After putting 100 entries into each distinct map, the example demonstrates that the entries have been replicated so that each map now contains 200 entries.

This example is available in the repository, MultiMasterMapReplicationExampleMain.java

Replication event logging

Chronicle Map Enterprise can be configured to log all replication events to a Chronicle Queue for auditing purposes.

Currently, a map can be configured to log all outgoing events that it sends to remote peers.

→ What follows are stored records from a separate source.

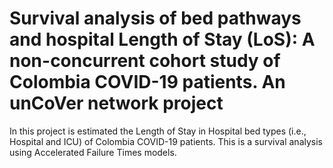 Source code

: # Survival analysis of  bed pathways and hospital Length of Stay (LoS):  A non-concurrent cohort study of Colombia COVID-19 patients. An unCoVer network project
In this project is estimated the Length of Stay in Hospital bed types (i.e., Hospital and ICU) of Colombia COVID-19 patients. This is a survival analysis using Accelerated Failure Times models.
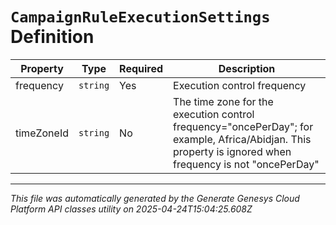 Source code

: # `CampaignRuleExecutionSettings` Definition

| Property | Type | Required | Description |
|----------|------|----------|-------------|
| frequency | `string` | Yes | Execution control frequency |
| timeZoneId | `string` | No | The time zone for the execution control frequency="oncePerDay"; for example, Africa/Abidjan. This property is ignored when frequency is not "oncePerDay" |

---

*This file was automatically generated by the Generate Genesys Cloud Platform API classes utility on 2025-04-24T15:04:25.608Z* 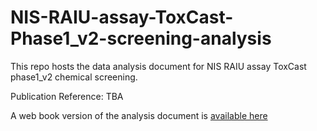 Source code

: # NIS-RAIU-assay-ToxCast-Phase1_v2-screening-analysis

This repo hosts the data analysis document for NIS RAIU assay ToxCast phase1_v2 chemical screening.  

Publication Reference: TBA

A web book version of the analysis document is [available here](https://njekin.github.io/NIS-RAIU-assay-ToxCast-Phase1_v2-screening-analysis/index.html)

  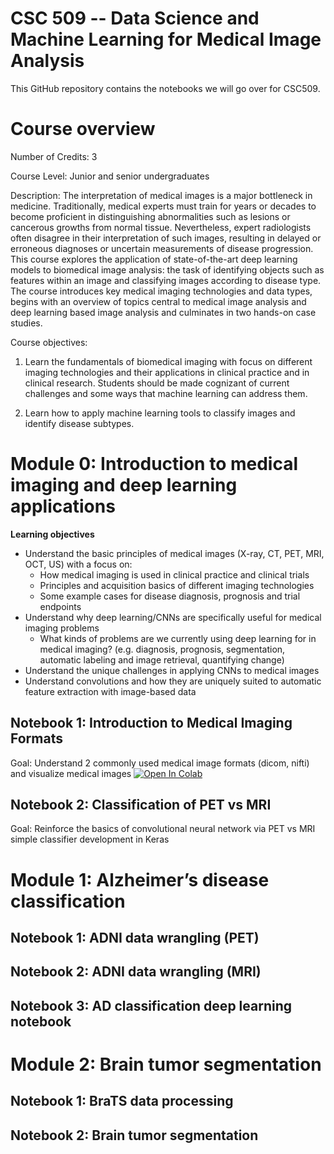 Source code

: 
# CSC 509 -- Data Science and Machine Learning for Medical Image Analysis

This GitHub repository contains the notebooks we will go over for CSC509. 

# Course overview

Number of Credits: 3

Course Level: Junior and senior undergraduates

Description: The interpretation of medical images is a major bottleneck in medicine. Traditionally, medical experts must train for years or decades to become proficient in distinguishing abnormalities such as lesions or cancerous growths from normal tissue. Nevertheless, expert radiologists often disagree in their interpretation of such images, resulting in delayed or erroneous diagnoses or uncertain measurements of disease progression. This course explores the application of state-of-the-art deep learning models to biomedical image analysis: the task of identifying objects such as features within an image and classifying images according to disease type. The course introduces key medical imaging technologies and data types, begins with an overview of topics central to medical image analysis and deep learning based image analysis and culminates in two hands-on case studies.

Course objectives:
1. Learn the fundamentals of biomedical imaging with focus on different imaging technologies and their applications in clinical practice and in clinical research. Students should be made cognizant of current challenges and some ways that machine learning can address them.

2. Learn how to apply machine learning tools to classify images and identify disease subtypes.



# Module 0: Introduction to medical imaging and deep learning applications
**Learning objectives**
* Understand the basic principles of medical images (X-ray, CT, PET, MRI, OCT, US) with a focus on: 
	* How medical imaging is used in clinical practice and clinical trials
	* Principles and acquisition basics of different imaging technologies
	* Some example cases for disease diagnosis, prognosis and trial endpoints  
* Understand why deep learning/CNNs are specifically useful for medical imaging problems
	* What kinds of problems are we currently using deep learning for in medical imaging? (e.g. diagnosis, prognosis, segmentation, automatic labeling and image retrieval, quantifying change) 
* Understand the unique challenges in applying CNNs to medical images
* Understand convolutions and how they are uniquely suited to automatic feature extraction with image-based data 


## Notebook 1: Introduction to Medical Imaging Formats
Goal: Understand 2 commonly used medical image formats (dicom, nifti) and visualize medical images  [![Open In Colab](https://colab.research.google.com/assets/colab-badge.svg)](https://colab.research.google.com/drive/1CGrWBK8_74kG5rOBueQ-bjkpKN2kXTmb?usp=sharing)

## Notebook 2: Classification of PET vs MRI 
Goal: Reinforce the basics of convolutional neural network via PET vs MRI simple classifier development in Keras 


# Module 1: Alzheimer’s disease classification

## Notebook 1: ADNI data wrangling (PET) 
## Notebook 2: ADNI data wrangling (MRI) 
## Notebook 3: AD classification deep learning notebook 

# Module 2: Brain tumor segmentation 
## Notebook 1: BraTS data processing
## Notebook 2: Brain tumor segmentation  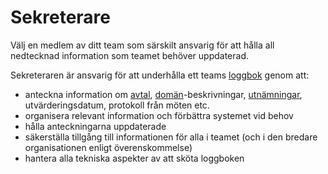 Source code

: # Sekreterare

<summary>
Välj en medlem av ditt team som särskilt ansvarig för att hålla all nedtecknad information som teamet behöver uppdaterad.
</summary>

Sekreteraren är ansvarig för att underhålla ett teams [loggbok](glossary:logbook) genom att:

- anteckna information om [avtal](glossary:agreement), [domän](glossary:domain)-beskrivningar, [utnämningar](section:role-selection), utvärderingsdatum, protokoll från möten etc.
- organisera relevant information och förbättra systemet vid behov
- hålla anteckningarna uppdaterade
- säkerställa tillgång till informationen för alla i teamet (och i den bredare organisationen enligt överenskommelse)
- hantera alla tekniska aspekter av att sköta loggboken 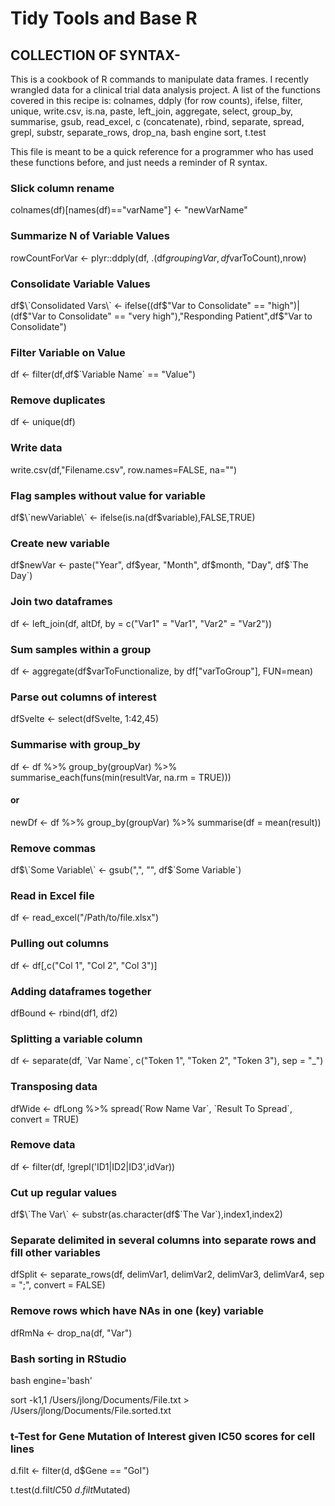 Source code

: # Tidy Tools and Base R

## COLLECTION OF SYNTAX- 

This is a cookbook of R commands to manipulate data frames. 
I recently wrangled data for a clinical trial data analysis project.
A list of the functions covered in this recipe is: 
colnames, 
ddply (for row counts), 
ifelse, 
filter, 
unique, 
write.csv, 
is.na, 
paste, 
left_join, 
aggregate, 
select, 
group_by, 
summarise, 
gsub, 
read_excel, 
c (concatenate), 
rbind, 
separate, 
spread, 
grepl, 
substr,
separate_rows,
drop_na,
bash engine sort,
t.test

This file is meant to be a quick reference for a programmer 
who has used these functions before, and just needs a reminder of 
R syntax. 

### Slick column rename
colnames(df)[names(df)=="varName"] <- "newVarName"

### Summarize N of Variable Values
rowCountForVar <- plyr::ddply(df, .(df$groupingVar,df$varToCount),nrow)

### Consolidate Variable Values
df$\`Consolidated Vars\` <- ifelse((df$"Var to Consolidate" == "high")|(df$"Var to Consolidate" == "very high"),"Responding Patient",df$"Var to Consolidate")

### Filter Variable on Value
df <- filter(df,df$\`Variable Name\` == "Value")

### Remove duplicates
df <- unique(df)

### Write data
write.csv(df,"Filename.csv", row.names=FALSE, na="")

### Flag samples without value for variable
df$\`newVariable\` <- ifelse(is.na(df$variable),FALSE,TRUE)

### Create new variable
df$newVar <- paste("Year", df$year, "Month", df$month, "Day", df$\`The Day\`)

### Join two dataframes
df <- left_join(df, altDf, by = c("Var1" = "Var1", "Var2" = "Var2"))

### Sum samples within a group
df <- aggregate(df$varToFunctionalize, by df["varToGroup"], FUN=mean)

### Parse out columns of interest
dfSvelte <- select(dfSvelte, 1:42,45)

### Summarise with group_by
df <- df %>% 
  group_by(groupVar) %>% 
  summarise_each(funs(min(resultVar, na.rm = TRUE)))
  
#### or 
newDf <- df %>%
  group_by(groupVar) %>%
  summarise(df = mean(result))

### Remove commas
df$\`Some Variable\` <- gsub(",", "", df$\`Some Variable\`)

### Read in Excel file
df <- read_excel("/Path/to/file.xlsx")

### Pulling out columns
df <- df[,c("Col 1", "Col 2", "Col 3")]

### Adding dataframes together
dfBound <- rbind(df1, df2)

### Splitting a variable column
df <- separate(df, \`Var Name\`, c("Token 1", "Token 2", "Token 3"), sep = "_")

### Transposing data
dfWide <- dfLong %>% spread(\`Row Name Var\`, \`Result To Spread\`, convert = TRUE)

### Remove data
df <- filter(df, !grepl('ID1|ID2|ID3',idVar))

### Cut up regular values
df$\`The Var\` <- substr(as.character(df$\`The Var\`),index1,index2)

### Separate delimited in several columns into separate rows and fill other variables
dfSplit <- separate_rows(df, delimVar1, delimVar2, delimVar3, delimVar4, sep =  ";", convert = FALSE)

### Remove rows which have NAs in one (key) variable
dfRmNa <- drop_na(df, "Var")

### Bash sorting in RStudio
bash engine='bash'

sort -k1,1 /Users/jlong/Documents/File.txt > /Users/jlong/Documents/File.sorted.txt

### t-Test for Gene Mutation of Interest given IC50 scores for cell lines
d.filt <- filter(d, d$Gene == "GoI")

t.test(d.filt$IC50~d.filt$Mutated)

The example below shows the message flow for a map with a single remote peer receiving replication events:

.. header omitted

targetHostId: 2 # message destination
registerForReplication: {
  receiverHostId: 1, # local peer id
  keyClassName: java.lang.Long, # key type
  valueClassName: java.lang.Long, # value type
  sendAllEventsAfter: 0 # bootstrap timestamp
}

..

# corresponding registration message from remote peer
targetHostId: 1
registerForReplication: {
  receiverHostId: 2,
  keyClassName: java.lang.Long,
  valueClassName: java.lang.Long,
  sendAllEventsAfter: 0
}

..

# accept replication connection
targetHostId: 2
acceptingReplicationRequest: {
  acceptingHostId: 1
}

..

# encoded replication update sent to remote peer
targetHostId: 2
replicatedEntry: !!binary AYChq5LqwKXqFAFOEwAAAAAAAAD/////////fw==

This output can be generated by running the example program, ReplicationEventLoggingExampleMain.java


For the replication stress test, see CM_Replication_Stress_Test.